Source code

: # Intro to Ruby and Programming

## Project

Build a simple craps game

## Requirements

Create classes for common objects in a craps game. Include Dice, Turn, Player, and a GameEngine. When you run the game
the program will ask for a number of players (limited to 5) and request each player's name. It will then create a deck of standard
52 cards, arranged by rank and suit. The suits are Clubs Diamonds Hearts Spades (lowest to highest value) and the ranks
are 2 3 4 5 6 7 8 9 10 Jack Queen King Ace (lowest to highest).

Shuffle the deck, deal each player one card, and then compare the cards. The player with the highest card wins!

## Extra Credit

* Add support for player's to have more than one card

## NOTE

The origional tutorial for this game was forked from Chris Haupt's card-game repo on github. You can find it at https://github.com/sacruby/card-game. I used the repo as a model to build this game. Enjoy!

- _Exercise_
Copy every line of the data above, beginning with the first and ending with the line that contains "the program will", and give nothing more.

- _Solution for this exercise_
Source code

: # Intro to Ruby and Programming

## Project

Build a simple craps game

## Requirements

Create classes for common objects in a craps game. Include Dice, Turn, Player, and a GameEngine. When you run the game
the program will ask for a number of players (limited to 5) and request each player's name. It will then create a deck of standard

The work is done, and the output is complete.